Souvent, et à juste raison d’ailleurs, les observateurs et analystes financiers avançaient que la faible liquidité de la Bourse de Casablanca était un des principaux freins à son développement. En effet, les investisseurs en général, les fonds étrangers en particulier, préfèrent investir sur les places boursières où les titres peuvent être achetés et/ou vendus facilement. Ce qui ne fut pas pendant longtemps le cas au niveau de la place casablancaise où plusieurs titres ne brillaient que par leur illiquidité et enregistraient, au gré de la volonté des investisseurs ou des émetteurs, des variations de cours importantes à la hausse ou à la baisse avec une poignée de titres échangés. Les politiques de rachats de titres initiées par certaines entreprises cotées pour réguler leurs cours après la crise qu’a connue le marché durant la période 1998-2002 ont accentué un peu l’illiquidité du marché en réduisant considérablement les flottants de certaines sociétés qui étaient relativement liquides.
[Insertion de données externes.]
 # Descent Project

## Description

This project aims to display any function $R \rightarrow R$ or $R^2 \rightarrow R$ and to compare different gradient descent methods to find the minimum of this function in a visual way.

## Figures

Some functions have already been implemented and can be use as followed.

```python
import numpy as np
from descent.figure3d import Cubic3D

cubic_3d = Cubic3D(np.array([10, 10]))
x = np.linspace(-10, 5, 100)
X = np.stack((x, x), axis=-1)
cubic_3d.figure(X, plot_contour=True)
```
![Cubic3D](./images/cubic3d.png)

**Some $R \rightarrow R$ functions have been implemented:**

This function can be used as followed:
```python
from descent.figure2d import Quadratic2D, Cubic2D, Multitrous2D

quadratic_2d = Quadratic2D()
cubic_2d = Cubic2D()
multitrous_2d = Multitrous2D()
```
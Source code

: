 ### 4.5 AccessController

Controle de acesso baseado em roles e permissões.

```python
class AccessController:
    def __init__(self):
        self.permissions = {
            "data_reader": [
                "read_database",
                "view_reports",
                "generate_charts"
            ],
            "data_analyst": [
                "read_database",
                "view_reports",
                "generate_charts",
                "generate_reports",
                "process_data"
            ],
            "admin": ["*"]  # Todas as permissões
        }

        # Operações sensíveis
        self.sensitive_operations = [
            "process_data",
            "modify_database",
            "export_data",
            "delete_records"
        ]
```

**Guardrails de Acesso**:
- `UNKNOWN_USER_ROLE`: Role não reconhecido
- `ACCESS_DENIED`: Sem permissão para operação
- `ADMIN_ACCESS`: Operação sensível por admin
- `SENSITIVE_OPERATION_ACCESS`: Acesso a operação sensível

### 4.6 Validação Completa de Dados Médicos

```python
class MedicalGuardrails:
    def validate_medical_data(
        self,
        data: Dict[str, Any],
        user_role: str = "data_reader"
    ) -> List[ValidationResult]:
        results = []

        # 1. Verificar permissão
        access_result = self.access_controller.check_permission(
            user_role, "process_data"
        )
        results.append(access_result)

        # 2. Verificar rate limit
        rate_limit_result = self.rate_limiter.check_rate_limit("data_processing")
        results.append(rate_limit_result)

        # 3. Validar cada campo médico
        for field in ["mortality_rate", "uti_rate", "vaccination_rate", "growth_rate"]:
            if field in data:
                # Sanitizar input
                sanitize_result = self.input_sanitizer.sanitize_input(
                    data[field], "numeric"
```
Heureusement, la situation s’est améliorée considérablement au cours des deux dernières années notamment à la faveur des nouvelles introductions (plus de 15 nouvelles sociétés en l’espace de deux années et demie) qui se sont traduites par une injection du papier neuf et la surliquidité structurelle du système financier a fait le reste. Du coup, la liquidité du marché est passée de 7,4 % en 2004 à 14,9 % en 2005 avant de bondir de manière considérable en 2006 pour ressortir à 28,2 %. Si en 2005, l’introduction de Maroc Telecom était en grande partie derrière cette amélioration, le bond réalisé en 2006 est surtout à mettre sur le compte de la vedette du marché, Douja Promotion Groupe Addoha. Avec un volume de transactions de 34,11 milliards de dirhams et une capitalisation boursière de 38,47 milliards, Addoha affiche une liquidité exceptionnelle de 88,65 % et est en partie derrière l’appréciation significative de la liquidité du marché. Hors Addoha, la liquidité de la place tombe à 22,09 %. Parmi les valeurs phares de la place, les titres CIH, Managem, BMCE Bank, Samir et Sonasid affichent des ratios de liquidités respectifs de 59,73 %, 57,4 %, 44,86 %, 37 % et 31 %. A l’opposé, les titres Attijariwafa bank, SNI et Lafarge Ciments dégagent des ratios de liquidité respectifs de 15,24 %, 14,16 % et 11 %, largement inférieurs à la moyenne du marché.
Marché concentré
Si globalement la liquidité du marché s’est bien améliorée, il n’en demeure pas moins qu’elle est essentiellement le fait d’une poignée de titres. Les 13 valeurs les plus liquides du marché ont drainé 86 % du volume global engrangé par le marché, soit 101,3 milliards de dirhams sur un total de 117,5 milliards. Les 43 autres sociétés cotées se sont partagées les 16 milliards de dirhams restants. Parmi les valeurs les plus illiquides on citera Oulmès, Sothema B, Acred, Le Carton, Carnaud et Balima. Certaines sont tellement illiquides qu’on se demande réellement l’intérêt qu’elles demeurent cotées à la Bourse. C’est le cas de Balima qui n’a été cotée que durant 4 séances au cours des 11 premiers mois de l’année pour 6 contrats portant sur seulement 44 titres! En gros, il y a en tout une vingtaine de valeurs qui constituent réellement la corbeille et sur lesquels on peut investir et désinvestir plus ou moins facilement. Les autres valeurs étant globalement illiquides avec des amplitudes de variations de cours parfois brusques et très importantes que beaucoup d’investisseurs évitent.